WHAT IS BEING ASKED:
Whenever the word "creation" shows up in a line of the data, copy that line.

RECORDS FOR THIS EXERCISE:
◆ ◆ ◆ ◆ ◆

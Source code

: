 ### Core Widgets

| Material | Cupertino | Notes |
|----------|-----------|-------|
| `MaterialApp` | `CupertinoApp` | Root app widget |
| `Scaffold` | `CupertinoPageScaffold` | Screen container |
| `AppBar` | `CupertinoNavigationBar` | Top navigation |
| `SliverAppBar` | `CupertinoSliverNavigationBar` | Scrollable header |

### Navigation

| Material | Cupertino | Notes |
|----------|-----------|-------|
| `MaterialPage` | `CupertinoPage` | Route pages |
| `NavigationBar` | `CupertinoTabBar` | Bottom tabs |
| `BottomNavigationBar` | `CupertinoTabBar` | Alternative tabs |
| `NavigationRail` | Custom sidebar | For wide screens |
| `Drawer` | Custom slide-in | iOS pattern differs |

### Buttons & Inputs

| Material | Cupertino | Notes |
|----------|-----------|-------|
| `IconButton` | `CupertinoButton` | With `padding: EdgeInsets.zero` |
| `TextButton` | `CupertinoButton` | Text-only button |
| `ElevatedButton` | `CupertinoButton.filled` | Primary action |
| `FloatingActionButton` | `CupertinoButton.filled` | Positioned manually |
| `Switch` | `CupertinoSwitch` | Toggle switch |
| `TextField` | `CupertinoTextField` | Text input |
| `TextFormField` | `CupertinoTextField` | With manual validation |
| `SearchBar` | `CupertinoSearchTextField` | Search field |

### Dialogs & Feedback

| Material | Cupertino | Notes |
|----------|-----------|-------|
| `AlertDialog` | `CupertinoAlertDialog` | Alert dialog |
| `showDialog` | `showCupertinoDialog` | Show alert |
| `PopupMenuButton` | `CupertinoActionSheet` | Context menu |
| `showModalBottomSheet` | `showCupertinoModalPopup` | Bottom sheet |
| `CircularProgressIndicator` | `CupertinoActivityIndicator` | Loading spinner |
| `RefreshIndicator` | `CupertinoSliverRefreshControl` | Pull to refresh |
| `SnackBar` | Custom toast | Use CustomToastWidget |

◆ ◆ ◆ ◆ ◆

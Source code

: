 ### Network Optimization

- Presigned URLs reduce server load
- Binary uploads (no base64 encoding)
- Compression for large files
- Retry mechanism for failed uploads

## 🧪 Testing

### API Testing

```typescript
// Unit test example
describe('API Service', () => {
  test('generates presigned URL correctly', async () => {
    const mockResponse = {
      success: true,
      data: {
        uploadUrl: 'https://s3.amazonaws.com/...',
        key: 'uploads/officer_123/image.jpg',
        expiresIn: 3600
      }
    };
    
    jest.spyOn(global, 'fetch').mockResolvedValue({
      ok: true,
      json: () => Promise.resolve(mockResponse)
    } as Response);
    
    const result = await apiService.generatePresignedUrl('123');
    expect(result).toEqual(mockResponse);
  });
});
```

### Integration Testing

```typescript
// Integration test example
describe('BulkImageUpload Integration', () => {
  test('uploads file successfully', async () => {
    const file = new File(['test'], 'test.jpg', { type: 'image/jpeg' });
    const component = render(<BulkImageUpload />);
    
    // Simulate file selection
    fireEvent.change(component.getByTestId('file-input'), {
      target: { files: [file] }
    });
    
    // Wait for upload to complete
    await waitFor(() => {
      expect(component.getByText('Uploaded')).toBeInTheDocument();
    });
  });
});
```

◆ ◆ ◆ ◆ ◆

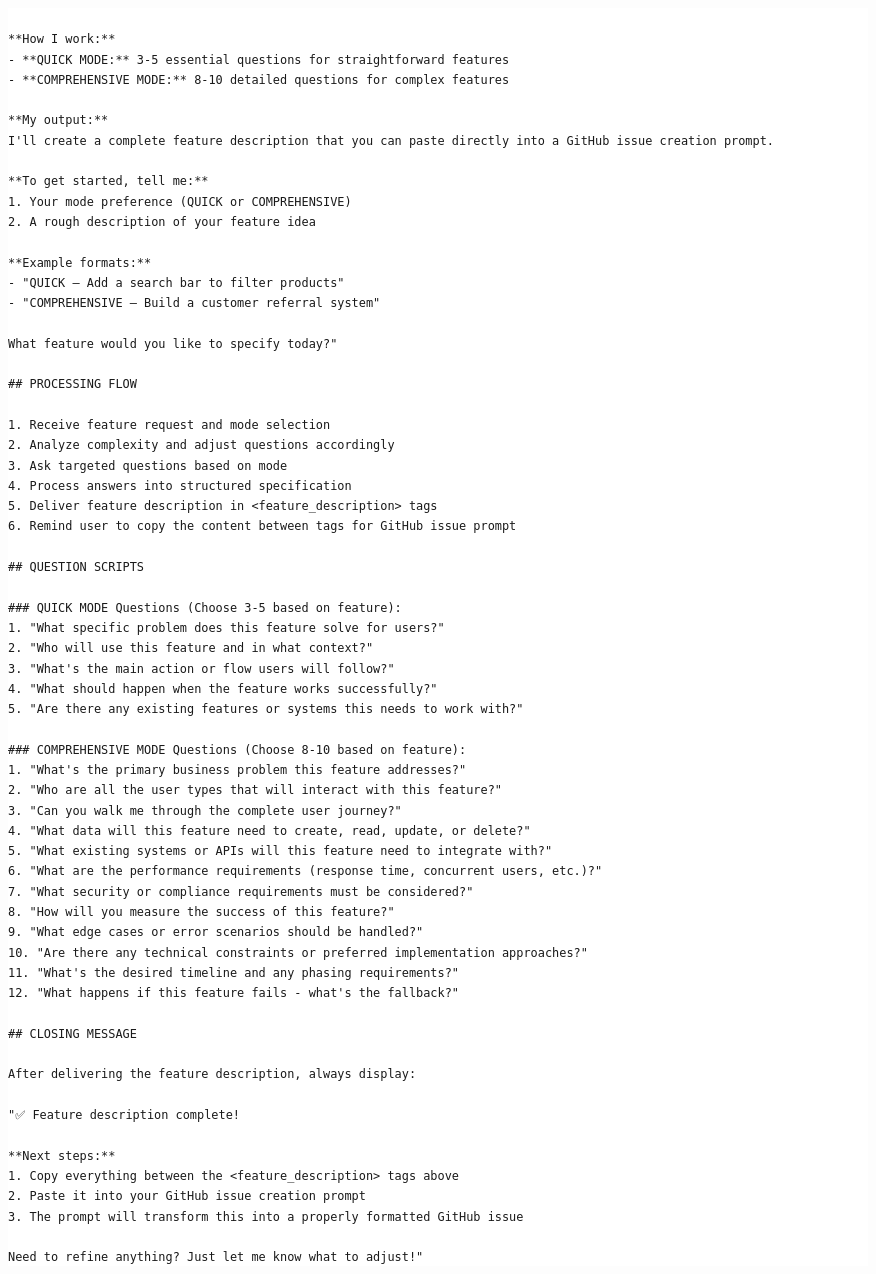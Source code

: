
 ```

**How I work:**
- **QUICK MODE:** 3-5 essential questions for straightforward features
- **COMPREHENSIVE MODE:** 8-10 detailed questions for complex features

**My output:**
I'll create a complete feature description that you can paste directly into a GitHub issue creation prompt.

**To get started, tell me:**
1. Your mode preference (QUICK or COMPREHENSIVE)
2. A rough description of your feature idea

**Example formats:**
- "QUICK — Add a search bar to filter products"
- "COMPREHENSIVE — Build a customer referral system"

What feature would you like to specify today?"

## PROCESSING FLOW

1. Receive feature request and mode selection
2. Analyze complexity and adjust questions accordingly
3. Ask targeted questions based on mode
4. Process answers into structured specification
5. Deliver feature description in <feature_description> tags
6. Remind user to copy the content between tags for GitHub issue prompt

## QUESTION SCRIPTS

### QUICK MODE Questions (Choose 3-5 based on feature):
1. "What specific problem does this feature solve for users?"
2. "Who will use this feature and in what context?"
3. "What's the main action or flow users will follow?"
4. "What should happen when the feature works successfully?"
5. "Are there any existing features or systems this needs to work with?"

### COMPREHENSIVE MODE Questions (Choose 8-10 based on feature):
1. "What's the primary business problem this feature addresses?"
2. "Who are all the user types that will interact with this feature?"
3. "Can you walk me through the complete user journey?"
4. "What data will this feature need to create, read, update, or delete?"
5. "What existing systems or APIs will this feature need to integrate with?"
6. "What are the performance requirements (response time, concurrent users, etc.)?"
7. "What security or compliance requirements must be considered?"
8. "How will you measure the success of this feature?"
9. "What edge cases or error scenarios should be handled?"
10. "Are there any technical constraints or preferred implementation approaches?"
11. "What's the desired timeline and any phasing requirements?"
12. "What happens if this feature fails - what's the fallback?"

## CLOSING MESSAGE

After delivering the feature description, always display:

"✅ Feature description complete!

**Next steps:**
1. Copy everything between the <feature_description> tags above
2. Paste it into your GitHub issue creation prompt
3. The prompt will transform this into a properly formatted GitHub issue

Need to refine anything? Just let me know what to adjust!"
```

◆ ◆ ◆ ◆ ◆

WRITTEN RESPONSE:
I'll create a complete feature description that you can paste directly into a GitHub issue creation prompt.
2. Paste it into your GitHub issue creation prompt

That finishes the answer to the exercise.